The history lesson was commingled with incredible scenic beauty and abundant wildlife.
We weren’t five minutes out of Almond’s boat dock when we noticed a large dark raptor along the shoreline. Binoculars revealed an immature bald eagle. Only minutes farther down the lake we spotted the unmistakable white tail and head of a mature bald eagle. The bird perched in a pine and let us approach close enough for a good look.
David and Ellen keep a keen eye on the lakeshore. They say it is common to see deer, bear, wild hogs and other wildlife along the edge of the lake. David said he has dipped up coons and squirrels and other critters from the middle of the lake in his dip net and given them a lift to the other shore.
As we motored into one cove, we saw about 10 wild turkeys scramble up the bank and disappear into the woods. Later in the day as we cruised the lake Ellen saw some movement that turned out to be a couple of coyotes. We also saw migrating blue-winged teal and a group of wood ducks.
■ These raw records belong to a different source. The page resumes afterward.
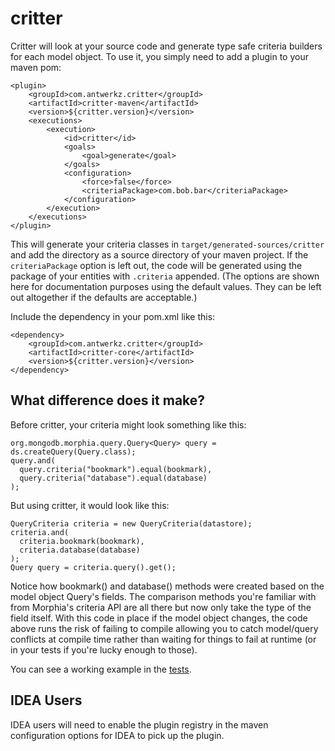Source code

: critter
=======

Critter will look at your source code and generate type safe criteria builders for
each model object.  To use it, you simply need to add a plugin to your maven pom:

    <plugin>
        <groupId>com.antwerkz.critter</groupId>
        <artifactId>critter-maven</artifactId>
        <version>${critter.version}</version>
        <executions>
            <execution>
                <id>critter</id>
                <goals>
                    <goal>generate</goal>
                </goals>
                <configuration>
                    <force>false</force>
                    <criteriaPackage>com.bob.bar</criteriaPackage>
                </configuration>
            </execution>
        </executions>
    </plugin>

This will generate your criteria classes in `target/generated-sources/critter` and add the directory as a source
directory of your maven project.  If the `criteriaPackage` option is left out, the code
will be generated using the package of your entities with `.criteria` appended. (The options are shown here for
documentation purposes using the default values.  They can be left out altogether if the defaults are acceptable.)

Include the dependency in your pom.xml like this:

    <dependency>
        <groupId>com.antwerkz.critter</groupId>
        <artifactId>critter-core</artifactId>
        <version>${critter.version}</version>
    </dependency>

What difference does it make?
-----------------------------
Before critter, your criteria might look something like this:

    org.mongodb.morphia.query.Query<Query> query = ds.createQuery(Query.class);
    query.and(
      query.criteria("bookmark").equal(bookmark),
      query.criteria("database").equal(database)
    );

But using critter, it would look like this:

    QueryCriteria criteria = new QueryCriteria(datastore);
    criteria.and(
      criteria.bookmark(bookmark),
      criteria.database(database)
    );
    Query query = criteria.query().get();

Notice how bookmark() and database() methods were created based on the model object Query's fields.  The comparison
methods you're familiar with from Morphia's criteria API are all there but now only take the type of the field itself.
With this code in place if the model object changes, the code above runs the risk of failing to compile allowing you to
catch model/query conflicts at compile time rather than waiting for things to fail at runtime (or in your tests if you're
lucky enough to those).

You can see a working example in the [tests](https://github.com/evanchooly/critter/tree/master/tests).


IDEA Users
----------

IDEA users will need to enable the plugin registry in the maven configuration options for IDEA to pick up the plugin.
Hiking the trail along Hazel Creek to Proctor we stopped and studied the area where the creek and lake mingled. There where the water eddied was a three- to four-pound large mouth bass keeping a low profile just beneath the debris and leaf litter that collected at the eddy line.
The jumble of emotions Fontana must stir for David and Ellen are hard to comprehend. There is no doubt the lake is a joy to them. It is ingrained in their essence. They scrambled over its banks, waded its streams and splashed in its waters as children. As adults they have fished and boated every nook and cranny. They have camped along its shore from one end to the other. As descendants they motor across to visit chimneys and graveyards that speak to them of family and heritage.
The road that goes nowhere for many takes the Monteiths and other families of Swain County back in time to a place of roots. The lake they play on and fish on now, that provides so much beauty and joy, is the placid opaque lid that seals the watery tomb of the past.